Court Opinion

ID: 7596151
Source: CourtListenerOpinion
Date Created: 2022-07-29 06:53:15.050541+00
Date Added: 2024-06-11T16:24:44.039139
License: Public Domain

I concur.
I write only to address the last point made in the opinion of the Court of Civil Appeals:
 "Finally, we note that § 40-18-35 has twice been recodified without change. Such reenactment without change is indicative of the legislature's approval of the method by which the statute has been interpreted and administered."

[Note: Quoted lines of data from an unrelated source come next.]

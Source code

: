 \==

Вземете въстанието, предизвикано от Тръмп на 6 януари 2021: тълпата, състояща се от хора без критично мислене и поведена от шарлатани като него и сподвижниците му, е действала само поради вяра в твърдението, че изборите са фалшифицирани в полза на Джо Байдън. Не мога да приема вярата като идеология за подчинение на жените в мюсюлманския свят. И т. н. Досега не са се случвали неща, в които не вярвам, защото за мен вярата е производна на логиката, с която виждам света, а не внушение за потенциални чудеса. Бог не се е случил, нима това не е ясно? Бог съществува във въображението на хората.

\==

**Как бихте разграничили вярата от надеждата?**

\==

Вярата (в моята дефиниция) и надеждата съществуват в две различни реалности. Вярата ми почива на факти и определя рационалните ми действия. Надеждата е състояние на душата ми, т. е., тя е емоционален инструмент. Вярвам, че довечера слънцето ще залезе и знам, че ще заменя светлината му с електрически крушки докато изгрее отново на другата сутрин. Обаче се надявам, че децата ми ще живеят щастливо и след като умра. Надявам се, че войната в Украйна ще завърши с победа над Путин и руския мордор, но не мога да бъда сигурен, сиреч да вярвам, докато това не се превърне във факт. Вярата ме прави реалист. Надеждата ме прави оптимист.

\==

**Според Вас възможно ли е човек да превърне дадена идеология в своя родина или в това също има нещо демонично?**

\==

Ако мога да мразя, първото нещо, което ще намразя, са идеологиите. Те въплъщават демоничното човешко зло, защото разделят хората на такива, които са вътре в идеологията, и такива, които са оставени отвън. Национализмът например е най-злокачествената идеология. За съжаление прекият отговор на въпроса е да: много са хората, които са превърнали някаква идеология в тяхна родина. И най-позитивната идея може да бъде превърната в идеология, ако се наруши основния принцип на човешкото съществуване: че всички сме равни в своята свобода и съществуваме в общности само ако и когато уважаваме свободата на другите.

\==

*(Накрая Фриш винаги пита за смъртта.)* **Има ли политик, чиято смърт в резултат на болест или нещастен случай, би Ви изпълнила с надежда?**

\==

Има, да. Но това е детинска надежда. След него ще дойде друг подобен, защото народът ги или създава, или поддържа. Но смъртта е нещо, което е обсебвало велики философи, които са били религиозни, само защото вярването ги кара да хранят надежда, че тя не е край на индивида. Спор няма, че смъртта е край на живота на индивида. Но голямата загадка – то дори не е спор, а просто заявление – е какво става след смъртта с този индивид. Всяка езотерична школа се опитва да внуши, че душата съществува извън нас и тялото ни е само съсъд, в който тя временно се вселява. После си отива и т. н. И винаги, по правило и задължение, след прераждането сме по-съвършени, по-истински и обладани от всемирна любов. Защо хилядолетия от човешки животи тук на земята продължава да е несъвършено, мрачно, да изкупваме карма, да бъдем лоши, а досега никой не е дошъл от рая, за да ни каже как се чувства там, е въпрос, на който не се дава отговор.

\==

I cannot agree that reenactment without change is any more indicative of legislative intent than is failure to enact legislation; and I agree with Justice Scalia, who, in his dissent in Johnson v. Transportation Agency, 480 U.S. 616,107 S.Ct. 1442, 1473, 94 L.Ed.2d 615 (1987), wrote:
 "[O]ne must ignore rudimentary principles of political science to draw any conclusions regarding that intent from the failure to enact legislation. The 'complicated check on legislation,' The Federalist No. 62, p. 378 (C. Rossiter ed. 1961), erected by our Constitution creates an inertia that makes it impossible to assert with any degree of assurance that congressional failure to act represents (1) approval of the status quo, as opposed to (2) inability to agree upon how to alter the status quo, (3) unawareness of the status quo, (4) indifference to the status quo, or even (5) political cowardice."
There is substantially that same complicated check on legislation in the Legislature of Alabama as in the Congress of the United States, with the exception that the Legislature of Alabama is never guilty of "political cowardice."